WHAT THE TASK REQUIRES: Once the line with "<summary> <b> :mailbox: Entre" is found in the material, write out that line and every later line exactly, through the end.

MATERIAL PROVIDED:
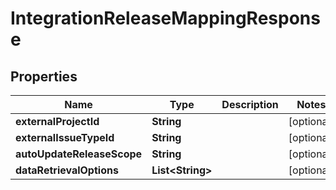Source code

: 
# IntegrationReleaseMappingResponse

## Properties
Name | Type | Description | Notes
------------ | ------------- | ------------- | -------------
**externalProjectId** | **String** |  |  [optional]
**externalIssueTypeId** | **String** |  |  [optional]
**autoUpdateReleaseScope** | **String** |  |  [optional]
**dataRetrievalOptions** | **List&lt;String&gt;** |  |  [optional]



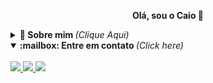 <p align="center">
    <b>Olá, sou o Caio 👋</b>
</p>

<details>
  <summary> <b>🤔 Sobre mim </b>  <i>(Clique Aqui)</i> </summary>
  <br>
  <ul>
    <li>Desenevolvedor de Software Pleno na AmoPromo</li>
    <li>Formado em Redes de Computadores pelo CEFET - MG</li>
    <li>Graduando em Sistemas de Informação pela PUC - MG</li>
    <li>Python & Golang</li>
  </ul>
</details>

<details open="true">
  <summary> <b> :mailbox: Entre em contato </b> <i>(Click here)</i> </summary>
  <br>
  <a href="mailto:caiogrossi6@gmail.com">
      <img src="https://img.shields.io/badge/Email-D14836?style=for-the-badge&logo=gmail&logoColor=white" style="max-width:100%;">
  </a>

  <a href="https://www.linkedin.com/in/caio-grossi/">
      <img src="https://img.shields.io/badge/LinkedIn-0077B5?style=for-the-badge&logo=linkedin&logoColor=white" style="max-width:100%;">
  </a>

  <a href="https://www.hackerrank.com/caiogrossi6">
   <img src="https://img.shields.io/badge/hackerrank-%230077B5.svg?&style=for-the-badge&logo=hackerrank&logoColor=white&color=success">
  <a/>
</details>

ANSWER:
  <summary> <b> :mailbox: Entre em contato </b> <i>(Click here)</i> </summary>
  <br>
  <a href="mailto:caiogrossi6@gmail.com">
      <img src="https://img.shields.io/badge/Email-D14836?style=for-the-badge&logo=gmail&logoColor=white" style="max-width:100%;">
  </a>

  <a href="https://www.linkedin.com/in/caio-grossi/">
      <img src="https://img.shields.io/badge/LinkedIn-0077B5?style=for-the-badge&logo=linkedin&logoColor=white" style="max-width:100%;">
  </a>

  <a href="https://www.hackerrank.com/caiogrossi6">
   <img src="https://img.shields.io/badge/hackerrank-%230077B5.svg?&style=for-the-badge&logo=hackerrank&logoColor=white&color=success">
  <a/>
</details>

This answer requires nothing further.